Quando o seu bebê acorda freqüentemente para ser amamentado (Técnica da Remoção Gentil - RG) - adaptado de Soluções para Noites sem Choro, de Elizabeth Pantley


Adaptado por Mariana Elis


Quando seu bebê acorda freqüentemente durante a noite para ser amamentado, ele não necessariamente está com fome ou sede, mas apresenta um ritmo de sono normal em seres humanos, que intercala sono profundo com sono leve e até mesmo breves acordadas. A diferença está no fato de seu bebê ainda não ser capaz de voltar a adormecer sozinho e por isso ser dependente de algo para que volte ao sono, no caso a maioria dos bebês associa a sucção com o sono. Esta associação é natural e muito positiva e prazerosa, e seria o ideal se a mãe pudesse se dedicar exclusivamente ao bebê o tempo todo que ele precisasse. Mas sabemos que essa não é a realidade da maioria das famílias, e portanto esta associação de sucção e sono pode ser manejada de forma a permitir que a mãe consiga se afastar do bebê que dorme, sem acordá-lo, ou fazer uso de bicos artificiais para mantê-lo dormindo.


Elizabeth Pantley, autora do livro "Soluções para noites sem choro" apresenta neste, uma técnica batizada de Remoção Gentil, que consta em, a partir de certa idade do bebê, procurar dissociar seu sono do ato de sugar.

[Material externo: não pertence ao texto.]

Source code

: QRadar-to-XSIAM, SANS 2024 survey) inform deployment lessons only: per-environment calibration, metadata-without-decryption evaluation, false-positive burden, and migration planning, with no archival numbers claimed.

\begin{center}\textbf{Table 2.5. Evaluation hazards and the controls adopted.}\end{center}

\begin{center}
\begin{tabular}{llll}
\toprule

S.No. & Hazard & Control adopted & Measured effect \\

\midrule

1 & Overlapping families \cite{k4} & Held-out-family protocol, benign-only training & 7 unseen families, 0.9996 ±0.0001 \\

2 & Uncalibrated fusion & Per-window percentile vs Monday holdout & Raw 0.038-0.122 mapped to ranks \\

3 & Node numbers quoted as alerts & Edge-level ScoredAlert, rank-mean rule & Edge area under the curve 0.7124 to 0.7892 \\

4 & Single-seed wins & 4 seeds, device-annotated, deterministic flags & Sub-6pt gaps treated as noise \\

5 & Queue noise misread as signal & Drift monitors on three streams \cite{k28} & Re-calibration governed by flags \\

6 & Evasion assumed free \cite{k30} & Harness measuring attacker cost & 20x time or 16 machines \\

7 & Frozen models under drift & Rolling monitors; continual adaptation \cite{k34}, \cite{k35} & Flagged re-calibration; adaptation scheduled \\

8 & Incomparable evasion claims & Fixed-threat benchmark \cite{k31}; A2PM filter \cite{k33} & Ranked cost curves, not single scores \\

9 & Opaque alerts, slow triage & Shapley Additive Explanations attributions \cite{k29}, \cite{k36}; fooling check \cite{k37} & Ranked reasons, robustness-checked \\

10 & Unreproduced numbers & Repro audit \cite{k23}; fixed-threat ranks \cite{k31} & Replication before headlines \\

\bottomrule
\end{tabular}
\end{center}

Durante o sono, os bebês emitem sons, como gemidos, grunhidos e até alguns chorinhos. Isso é normal e faz parte da natureza dos bebês, portanto, não há necessidade de a cada som que o bebê emitir, pegá-lo e colocá-lo para mamar imediatamente. Mesmo que pareça que ele está a acordar, observe por um tempo, acaricie-o, ofereça aconchego de outra forma, para que continue dormindo. Nunca deixe o bebê chorando sem conforto, portanto, se notar que as carícias ou o abraço não foram suficientes e o bebê está despertando, ele deve estar a pedir para mamar, então, amamente-o sem preocupação.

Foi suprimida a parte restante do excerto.